Alice and Bob each have a certain amount of money. If Alice receives n dollars from Bob, then she will have 4 times as much money as Bob. If, on the other hand, she gives n dollars to Bob, then she will have 8 times as much money as Bob. If neither gives the other any money, what is the ratio of the amount of money Alice has to the amount Bob has?

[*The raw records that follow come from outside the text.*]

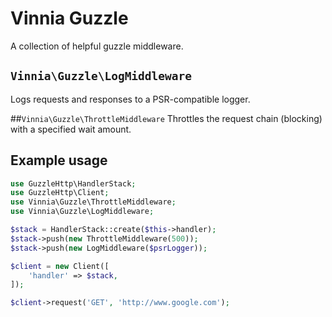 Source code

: # Vinnia Guzzle
A collection of helpful guzzle middleware.

## `Vinnia\Guzzle\LogMiddleware`
Logs requests and responses to a PSR-compatible logger.

##`Vinnia\Guzzle\ThrottleMiddleware`
Throttles the request chain (blocking) with a specified wait amount.

## Example usage
```php
use GuzzleHttp\HandlerStack;
use GuzzleHttp\Client;
use Vinnia\Guzzle\ThrottleMiddleware;
use Vinnia\Guzzle\LogMiddleware;

$stack = HandlerStack::create($this->handler);
$stack->push(new ThrottleMiddleware(500));
$stack->push(new LogMiddleware($psrLogger));

$client = new Client([
    'handler' => $stack,
]);

$client->request('GET', 'http://www.google.com');
```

This is quite interesting so here is my answer: octordle unlimited
Let's denote:
A = the amount of money Alice currently has. B = the amount of money Bob currently has.
Given in the problem:
If Alice receives n dollars from Bob, she will have 4 times as much money as Bob. This means A + n = 4(B - n). If Alice gives n dollars to Bob, she will have 8 times as much money as Bob. This means A - n = 8(B + n).
Now we have two equations, and we can solve for n in terms of A and B:
n = (A - 4B) / 5
n = (A - 8B) / -7
Since both expressions equal n, we can equate and solve for the ratio of A to B:
(A - 4B) / 5 = (A - 8B) / -7
Solving this equation gives us:
-7A + 28B = 5A - 40B 12A = 68B A/B = 68/12 = 17/3
So, the ratio of the amount of money Alice has to the amount Bob has is 17:3.